Je vais tenter de rattraper cette lacune par ce thread décousu mais qui j'espère arrivera à décrire au moins partiellement ce que c'est
d'être une meuf/ un gay/ un trans dans un milieu ultra réactionnaire qui rock'n'roll oblige se targue de subversion. #balancetesporcs
Déjà il faut savoir que la scène metal repose globalement sur des idéologies anti-religieuses ou du moins a à cœur la subversion et/ou
la recherche esthétique de ce qui est sombre, irrévérencieux, à contre-courant, ce qui touche au maléfique, au surnaturel, etc.

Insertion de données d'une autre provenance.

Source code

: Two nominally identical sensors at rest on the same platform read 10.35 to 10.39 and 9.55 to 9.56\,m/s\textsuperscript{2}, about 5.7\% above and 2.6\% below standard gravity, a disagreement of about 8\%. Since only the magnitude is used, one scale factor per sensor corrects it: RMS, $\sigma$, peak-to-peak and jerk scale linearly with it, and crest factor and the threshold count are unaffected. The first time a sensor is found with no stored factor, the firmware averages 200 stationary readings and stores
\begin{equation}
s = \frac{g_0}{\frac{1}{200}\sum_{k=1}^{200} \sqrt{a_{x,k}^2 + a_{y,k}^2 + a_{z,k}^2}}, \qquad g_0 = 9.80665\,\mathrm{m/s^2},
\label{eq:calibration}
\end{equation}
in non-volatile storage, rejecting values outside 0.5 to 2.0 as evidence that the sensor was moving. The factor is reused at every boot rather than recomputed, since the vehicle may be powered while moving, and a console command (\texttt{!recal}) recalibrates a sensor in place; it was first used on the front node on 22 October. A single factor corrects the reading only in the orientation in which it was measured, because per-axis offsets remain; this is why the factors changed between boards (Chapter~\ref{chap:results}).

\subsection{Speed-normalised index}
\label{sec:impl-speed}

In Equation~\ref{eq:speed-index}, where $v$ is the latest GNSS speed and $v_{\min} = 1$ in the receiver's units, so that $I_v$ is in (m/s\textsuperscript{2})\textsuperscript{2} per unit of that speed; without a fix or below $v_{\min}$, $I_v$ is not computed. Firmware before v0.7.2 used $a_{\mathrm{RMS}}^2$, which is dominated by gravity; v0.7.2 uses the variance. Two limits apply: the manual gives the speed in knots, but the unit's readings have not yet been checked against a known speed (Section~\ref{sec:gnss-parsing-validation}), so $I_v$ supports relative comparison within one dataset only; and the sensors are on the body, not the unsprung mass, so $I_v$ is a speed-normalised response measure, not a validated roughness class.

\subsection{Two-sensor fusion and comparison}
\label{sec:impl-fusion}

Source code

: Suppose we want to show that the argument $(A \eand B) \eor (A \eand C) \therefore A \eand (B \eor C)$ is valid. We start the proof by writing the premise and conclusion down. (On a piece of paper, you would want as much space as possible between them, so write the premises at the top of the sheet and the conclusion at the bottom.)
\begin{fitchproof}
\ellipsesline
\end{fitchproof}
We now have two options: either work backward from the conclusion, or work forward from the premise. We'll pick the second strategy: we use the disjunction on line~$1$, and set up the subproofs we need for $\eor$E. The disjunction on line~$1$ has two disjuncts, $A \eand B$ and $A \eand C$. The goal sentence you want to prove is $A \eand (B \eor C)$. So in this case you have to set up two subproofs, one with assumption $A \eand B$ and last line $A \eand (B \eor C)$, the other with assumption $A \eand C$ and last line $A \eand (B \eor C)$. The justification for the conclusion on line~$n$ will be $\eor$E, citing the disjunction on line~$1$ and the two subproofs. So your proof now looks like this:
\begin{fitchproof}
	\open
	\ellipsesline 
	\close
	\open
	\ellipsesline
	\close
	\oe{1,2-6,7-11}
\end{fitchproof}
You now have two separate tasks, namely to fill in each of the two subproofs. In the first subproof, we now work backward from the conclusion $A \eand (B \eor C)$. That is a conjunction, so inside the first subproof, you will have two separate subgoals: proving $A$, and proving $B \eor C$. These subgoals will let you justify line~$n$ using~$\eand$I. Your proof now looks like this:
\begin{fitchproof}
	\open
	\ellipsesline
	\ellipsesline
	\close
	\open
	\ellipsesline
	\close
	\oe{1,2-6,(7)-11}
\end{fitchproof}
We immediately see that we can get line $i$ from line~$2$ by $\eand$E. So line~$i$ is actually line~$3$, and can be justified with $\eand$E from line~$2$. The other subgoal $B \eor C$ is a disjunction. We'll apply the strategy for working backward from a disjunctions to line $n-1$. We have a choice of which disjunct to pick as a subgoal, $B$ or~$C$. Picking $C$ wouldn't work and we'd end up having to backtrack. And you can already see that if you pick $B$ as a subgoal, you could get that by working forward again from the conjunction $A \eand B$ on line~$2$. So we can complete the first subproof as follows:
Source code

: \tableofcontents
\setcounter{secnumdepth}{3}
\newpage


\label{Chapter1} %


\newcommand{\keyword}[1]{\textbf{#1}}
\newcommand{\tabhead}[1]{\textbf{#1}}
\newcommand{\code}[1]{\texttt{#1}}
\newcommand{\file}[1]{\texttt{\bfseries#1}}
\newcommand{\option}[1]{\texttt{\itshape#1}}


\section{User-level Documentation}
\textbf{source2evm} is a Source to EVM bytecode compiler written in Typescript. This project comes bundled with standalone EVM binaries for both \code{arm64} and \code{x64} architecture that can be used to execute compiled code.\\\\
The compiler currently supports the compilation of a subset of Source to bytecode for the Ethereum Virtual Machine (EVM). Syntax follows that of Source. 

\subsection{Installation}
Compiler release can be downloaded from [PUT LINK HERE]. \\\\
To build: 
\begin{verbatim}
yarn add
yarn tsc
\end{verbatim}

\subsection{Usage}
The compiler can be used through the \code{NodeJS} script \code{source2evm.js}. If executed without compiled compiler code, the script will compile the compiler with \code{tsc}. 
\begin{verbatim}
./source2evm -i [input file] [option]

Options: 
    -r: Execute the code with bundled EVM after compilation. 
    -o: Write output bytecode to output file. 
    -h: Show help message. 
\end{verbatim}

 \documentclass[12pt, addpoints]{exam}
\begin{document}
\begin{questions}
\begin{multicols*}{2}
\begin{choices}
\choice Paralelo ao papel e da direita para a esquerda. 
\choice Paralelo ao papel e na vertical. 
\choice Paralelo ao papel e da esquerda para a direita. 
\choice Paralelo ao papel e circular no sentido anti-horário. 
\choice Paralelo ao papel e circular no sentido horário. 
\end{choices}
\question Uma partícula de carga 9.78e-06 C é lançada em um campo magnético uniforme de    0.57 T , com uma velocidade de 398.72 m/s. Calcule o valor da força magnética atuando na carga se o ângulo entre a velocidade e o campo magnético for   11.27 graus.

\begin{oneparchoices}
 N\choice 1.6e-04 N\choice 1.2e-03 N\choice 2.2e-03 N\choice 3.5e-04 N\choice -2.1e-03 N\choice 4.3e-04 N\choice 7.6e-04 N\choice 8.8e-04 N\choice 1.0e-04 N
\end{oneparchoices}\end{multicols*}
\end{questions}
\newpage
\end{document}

Quand on est un peu naïf comme j'ai pu l'être on peut légitimement se dire que après tout, ça peut-être l'occasion de transgresser certains
canons esthétiques conservateurs. Or, si c'est ponctuellement le cas à travers les thèmes abordés dans des albums, dans l'organisation
sociale du milieu tel que j'ai pu le connaitre il y a quelques années (et tel qu'il a j'imagine, très peu évolué), c'est au contraire
une reproduction des clichés les plus réactionnaires qui s'y joue et la patine subversive et sulfureuse est là pour renforcer un carcan
social sur les minorités sexuelles plutôt que pour leur permettre de s'émanciper.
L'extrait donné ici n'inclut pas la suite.